_YOUR OBJECTIVE_: The data that follows should be copied out exactly.

_DATA TO USE_:

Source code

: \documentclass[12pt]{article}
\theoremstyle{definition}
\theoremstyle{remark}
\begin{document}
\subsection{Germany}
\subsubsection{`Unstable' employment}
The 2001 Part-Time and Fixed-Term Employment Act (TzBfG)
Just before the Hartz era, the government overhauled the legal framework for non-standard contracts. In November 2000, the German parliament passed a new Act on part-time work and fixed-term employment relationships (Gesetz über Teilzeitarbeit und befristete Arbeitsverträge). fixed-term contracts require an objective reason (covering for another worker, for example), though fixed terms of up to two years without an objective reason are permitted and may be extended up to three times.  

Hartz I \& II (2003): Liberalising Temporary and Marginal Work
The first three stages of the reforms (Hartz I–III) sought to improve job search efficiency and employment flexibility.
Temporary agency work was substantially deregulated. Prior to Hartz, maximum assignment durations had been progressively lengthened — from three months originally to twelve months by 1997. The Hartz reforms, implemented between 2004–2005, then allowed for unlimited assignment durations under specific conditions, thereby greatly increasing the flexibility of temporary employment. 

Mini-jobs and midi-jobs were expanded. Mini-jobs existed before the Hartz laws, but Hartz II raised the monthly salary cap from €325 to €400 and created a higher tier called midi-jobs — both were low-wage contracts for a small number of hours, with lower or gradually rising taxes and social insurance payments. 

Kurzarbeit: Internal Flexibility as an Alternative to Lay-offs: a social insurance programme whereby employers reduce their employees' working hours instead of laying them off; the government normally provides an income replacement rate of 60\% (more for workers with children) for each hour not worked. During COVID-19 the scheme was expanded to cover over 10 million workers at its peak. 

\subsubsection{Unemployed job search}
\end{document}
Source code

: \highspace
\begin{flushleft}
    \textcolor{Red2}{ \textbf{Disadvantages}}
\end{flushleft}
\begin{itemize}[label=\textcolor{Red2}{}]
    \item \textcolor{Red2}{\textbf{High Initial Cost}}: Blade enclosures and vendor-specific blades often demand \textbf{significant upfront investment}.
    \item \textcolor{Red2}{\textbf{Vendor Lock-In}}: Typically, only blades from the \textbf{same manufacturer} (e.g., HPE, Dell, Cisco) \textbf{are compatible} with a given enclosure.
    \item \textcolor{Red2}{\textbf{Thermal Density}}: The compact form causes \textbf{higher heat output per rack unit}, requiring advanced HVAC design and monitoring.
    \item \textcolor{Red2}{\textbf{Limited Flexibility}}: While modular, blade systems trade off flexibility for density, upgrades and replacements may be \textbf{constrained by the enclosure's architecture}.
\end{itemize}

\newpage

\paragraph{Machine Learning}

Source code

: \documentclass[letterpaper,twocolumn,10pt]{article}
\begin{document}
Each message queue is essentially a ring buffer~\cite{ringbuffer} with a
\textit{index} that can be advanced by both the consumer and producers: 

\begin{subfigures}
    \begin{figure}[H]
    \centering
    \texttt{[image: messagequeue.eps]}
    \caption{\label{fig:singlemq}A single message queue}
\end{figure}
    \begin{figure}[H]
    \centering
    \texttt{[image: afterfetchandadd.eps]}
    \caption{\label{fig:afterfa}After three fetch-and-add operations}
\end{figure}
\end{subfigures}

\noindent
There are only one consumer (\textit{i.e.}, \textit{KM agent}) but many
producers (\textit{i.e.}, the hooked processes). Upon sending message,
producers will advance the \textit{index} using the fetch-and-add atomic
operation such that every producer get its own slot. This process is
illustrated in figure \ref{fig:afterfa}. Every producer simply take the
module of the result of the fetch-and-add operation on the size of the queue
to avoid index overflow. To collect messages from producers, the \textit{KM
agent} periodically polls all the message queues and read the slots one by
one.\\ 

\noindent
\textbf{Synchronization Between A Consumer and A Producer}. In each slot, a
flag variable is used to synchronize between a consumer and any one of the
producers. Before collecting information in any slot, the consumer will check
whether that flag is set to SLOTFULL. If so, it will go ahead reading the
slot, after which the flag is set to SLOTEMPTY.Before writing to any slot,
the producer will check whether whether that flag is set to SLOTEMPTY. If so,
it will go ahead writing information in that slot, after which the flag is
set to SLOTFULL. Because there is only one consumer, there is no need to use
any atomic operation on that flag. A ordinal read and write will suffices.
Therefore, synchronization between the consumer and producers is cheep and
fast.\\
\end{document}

_WRITTEN SOLUTION_:
Source code

: \documentclass[12pt]{article}
\theoremstyle{definition}
\theoremstyle{remark}
\begin{document}
\subsection{Germany}
\subsubsection{`Unstable' employment}
The 2001 Part-Time and Fixed-Term Employment Act (TzBfG)
Just before the Hartz era, the government overhauled the legal framework for non-standard contracts. In November 2000, the German parliament passed a new Act on part-time work and fixed-term employment relationships (Gesetz über Teilzeitarbeit und befristete Arbeitsverträge). fixed-term contracts require an objective reason (covering for another worker, for example), though fixed terms of up to two years without an objective reason are permitted and may be extended up to three times.  

Hartz I \& II (2003): Liberalising Temporary and Marginal Work
The first three stages of the reforms (Hartz I–III) sought to improve job search efficiency and employment flexibility.
Temporary agency work was substantially deregulated. Prior to Hartz, maximum assignment durations had been progressively lengthened — from three months originally to twelve months by 1997. The Hartz reforms, implemented between 2004–2005, then allowed for unlimited assignment durations under specific conditions, thereby greatly increasing the flexibility of temporary employment. 

Mini-jobs and midi-jobs were expanded. Mini-jobs existed before the Hartz laws, but Hartz II raised the monthly salary cap from €325 to €400 and created a higher tier called midi-jobs — both were low-wage contracts for a small number of hours, with lower or gradually rising taxes and social insurance payments. 

Kurzarbeit: Internal Flexibility as an Alternative to Lay-offs: a social insurance programme whereby employers reduce their employees' working hours instead of laying them off; the government normally provides an income replacement rate of 60\% (more for workers with children) for each hour not worked. During COVID-19 the scheme was expanded to cover over 10 million workers at its peak. 

\subsubsection{Unemployed job search}
\end{document}
Source code

: \highspace
\begin{flushleft}
    \textcolor{Red2}{ \textbf{Disadvantages}}
\end{flushleft}
\begin{itemize}[label=\textcolor{Red2}{}]
    \item \textcolor{Red2}{\textbf{High Initial Cost}}: Blade enclosures and vendor-specific blades often demand \textbf{significant upfront investment}.
    \item \textcolor{Red2}{\textbf{Vendor Lock-In}}: Typically, only blades from the \textbf{same manufacturer} (e.g., HPE, Dell, Cisco) \textbf{are compatible} with a given enclosure.
    \item \textcolor{Red2}{\textbf{Thermal Density}}: The compact form causes \textbf{higher heat output per rack unit}, requiring advanced HVAC design and monitoring.
    \item \textcolor{Red2}{\textbf{Limited Flexibility}}: While modular, blade systems trade off flexibility for density, upgrades and replacements may be \textbf{constrained by the enclosure's architecture}.
\end{itemize}

\newpage

\paragraph{Machine Learning}

Source code

: \documentclass[letterpaper,twocolumn,10pt]{article}
\begin{document}
Each message queue is essentially a ring buffer~\cite{ringbuffer} with a
\textit{index} that can be advanced by both the consumer and producers: 

\begin{subfigures}
    \begin{figure}[H]
    \centering
    \texttt{[image: messagequeue.eps]}
    \caption{\label{fig:singlemq}A single message queue}
\end{figure}
    \begin{figure}[H]
    \centering
    \texttt{[image: afterfetchandadd.eps]}
    \caption{\label{fig:afterfa}After three fetch-and-add operations}
\end{figure}
\end{subfigures}

\noindent
There are only one consumer (\textit{i.e.}, \textit{KM agent}) but many
producers (\textit{i.e.}, the hooked processes). Upon sending message,
producers will advance the \textit{index} using the fetch-and-add atomic
operation such that every producer get its own slot. This process is
illustrated in figure \ref{fig:afterfa}. Every producer simply take the
module of the result of the fetch-and-add operation on the size of the queue
to avoid index overflow. To collect messages from producers, the \textit{KM
agent} periodically polls all the message queues and read the slots one by
one.\\ 

\noindent
\textbf{Synchronization Between A Consumer and A Producer}. In each slot, a
flag variable is used to synchronize between a consumer and any one of the
producers. Before collecting information in any slot, the consumer will check
whether that flag is set to SLOTFULL. If so, it will go ahead reading the
slot, after which the flag is set to SLOTEMPTY.Before writing to any slot,
the producer will check whether whether that flag is set to SLOTEMPTY. If so,
it will go ahead writing information in that slot, after which the flag is
set to SLOTFULL. Because there is only one consumer, there is no need to use
any atomic operation on that flag. A ordinal read and write will suffices.
Therefore, synchronization between the consumer and producers is cheep and
fast.\\
\end{document}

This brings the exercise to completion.